*Required action*
Find the string "progress" in the listing and report every line that has it.

==== Provided material

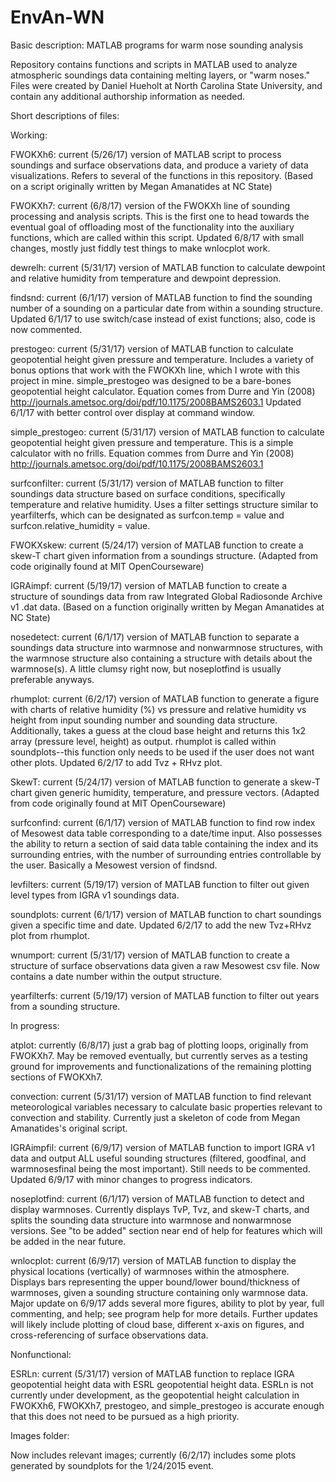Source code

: # EnvAn-WN
Basic description: MATLAB programs for warm nose sounding analysis

Repository contains functions and scripts in MATLAB used to analyze atmospheric soundings data containing melting layers, or "warm noses." Files were created by Daniel Hueholt at North Carolina State University, and contain any additional authorship information as needed.

Short descriptions of files:

Working:

FWOKXh6: current (5/26/17) version of MATLAB script to process soundings and surface observations data, and produce a variety of data visualizations. Refers to several of the functions in this repository. (Based on a script originally written by Megan Amanatides at NC State)

FWOKXh7: current (6/8/17) version of the FWOKXh line of sounding processing and analysis scripts. This is the first one to head towards the eventual goal of offloading most of the functionality into the auxiliary functions, which are called within this script. Updated 6/8/17 with small changes, mostly just fiddly test things to make wnlocplot work.

dewrelh: current (5/31/17) version of MATLAB function to calculate dewpoint and relative humidity from temperature and dewpoint depression.

findsnd: current (6/1/17) version of MATLAB function to find the sounding number of a sounding on a particular date from within a sounding structure. Updated 6/1/17 to use switch/case instead of exist functions; also, code is now commented.

prestogeo: current (5/31/17) version of MATLAB function to calculate geopotential height given pressure and temperature. Includes a variety of bonus options that work with the FWOKXh line, which I wrote with this project in mine. simple_prestogeo was designed to be a bare-bones geopotential height calculator. Equation comes from Durre and Yin (2008) http://journals.ametsoc.org/doi/pdf/10.1175/2008BAMS2603.1 Updated 6/1/17 with better control over display at command window.

simple_prestogeo: current (5/31/17) version of MATLAB function to calculate geopotential height given pressure and temperature. This is a simple calculator with no frills. Equation commes from Durre and Yin (2008) http://journals.ametsoc.org/doi/pdf/10.1175/2008BAMS2603.1

surfconfilter: current (5/31/17) version of MATLAB function to filter soundings data structure based on surface conditions, specifically temperature and relative humidity. Uses a filter settings structure similar to yearfilterfs, which can be designated as surfcon.temp = value and surfcon.relative_humidity = value.

FWOKXskew: current (5/24/17) version of MATLAB function to create a skew-T chart given information from a soundings structure. (Adapted from code originally found at MIT OpenCourseware)

IGRAimpf: current (5/19/17) version of MATLAB function to create a structure of soundings data from raw Integrated Global Radiosonde Archive v1 .dat data. (Based on a function originally written by Megan Amanatides at NC State)

nosedetect: current (6/1/17) version of MATLAB function to separate a soundings data structure into warmnose and nonwarmnose structures, with the warmnose structure also containing a structure with details about the warmnose(s). A little clumsy right now, but noseplotfind is usually preferable anyways.

rhumplot: current (6/2/17) version of MATLAB function to generate a figure with charts of relative humidity (%) vs pressure and relative humidity vs height from input sounding number and sounding data structure. Additionally, takes a guess at the cloud base height and returns this 1x2 array (pressure level, height) as output. rhumplot is called within soundplots--this function only needs to be used if the user does not want other plots. Updated 6/2/17 to add Tvz + RHvz plot.

SkewT: current (5/24/17) version of MATLAB function to generate a skew-T chart given generic humidity, temperature, and pressure vectors. (Adapted from code originally found at MIT OpenCourseware)

surfconfind: current (6/1/17) version of MATLAB function to find row index of Mesowest data table corresponding to a date/time input. Also possesses the ability to return a section of said data table containing the index and its surrounding entries, with the number of surrounding entries controllable by the user. Basically a Mesowest version of findsnd.

levfilters: current (5/19/17) version of MATLAB function to filter out given level types from IGRA v1 soundings data.

soundplots: current (6/1/17) version of MATLAB function to chart soundings given a specific time and date. Updated 6/2/17 to add the new Tvz+RHvz plot from rhumplot.

wnumport: current (5/31/17) version of MATLAB function to create a structure of surface observations data given a raw Mesowest csv file. Now contains a date number within the output structure.

yearfilterfs: current (5/19/17) version of MATLAB function to filter out years from a sounding structure.


In progress:

atplot: currently (6/8/17) just a grab bag of plotting loops, originally from FWOKXh7. May be removed eventually, but currently serves as a testing ground for improvements and functionalizations of the remaining plotting sections of FWOKXh7.

convection: current (5/31/17) version of MATLAB function to find relevant meteorological variables necessary to calculate basic properties relevant to convection and stability. Currently just a skeleton of code from Megan Amanatides's original script.

IGRAimpfil: current (6/9/17) version of MATLAB function to import IGRA v1 data and output ALL useful sounding structures (filtered, goodfinal, and warmnosesfinal being the most important). Still needs to be commented. Updated 6/9/17 with minor changes to progress indicators.

noseplotfind: current (6/1/17) version of MATLAB function to detect and display warmnoses. Currently displays TvP, Tvz, and skew-T charts, and splits the sounding data structure into warmnose and nonwarmnose versions. See "to be added" section near end of help for features which will be added in the near future.

wnlocplot: current (6/9/17) version of MATLAB function to display the physical locations (vertically) of warmnoses within the atmosphere. Displays bars representing the upper bound/lower bound/thickness of warmnoses, given a sounding structure containing only warmnose data. Major update on 6/9/17 adds several more figures, ability to plot by year, full commenting, and help; see program help for more details. Further updates will likely include plotting of cloud base, different x-axis on figures, and cross-referencing of surface observations data.

Nonfunctional:

ESRLn: current (5/31/17) version of MATLAB function to replace IGRA geopotential height data with ESRL geopotential height data. ESRLn is not currently under development, as the geopotential height calculation in FWOKXh6, FWOKXh7, prestogeo, and simple_prestogeo is accurate enough that this does not need to be pursued as a high priority.


Images folder:

Now includes relevant images; currently (6/2/17) includes some plots generated by soundplots for the 1/24/2015 event.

========

*Solved exercise*
In progress:
IGRAimpfil: current (6/9/17) version of MATLAB function to import IGRA v1 data and output ALL useful sounding structures (filtered, goodfinal, and warmnosesfinal being the most important). Still needs to be commented. Updated 6/9/17 with minor changes to progress indicators.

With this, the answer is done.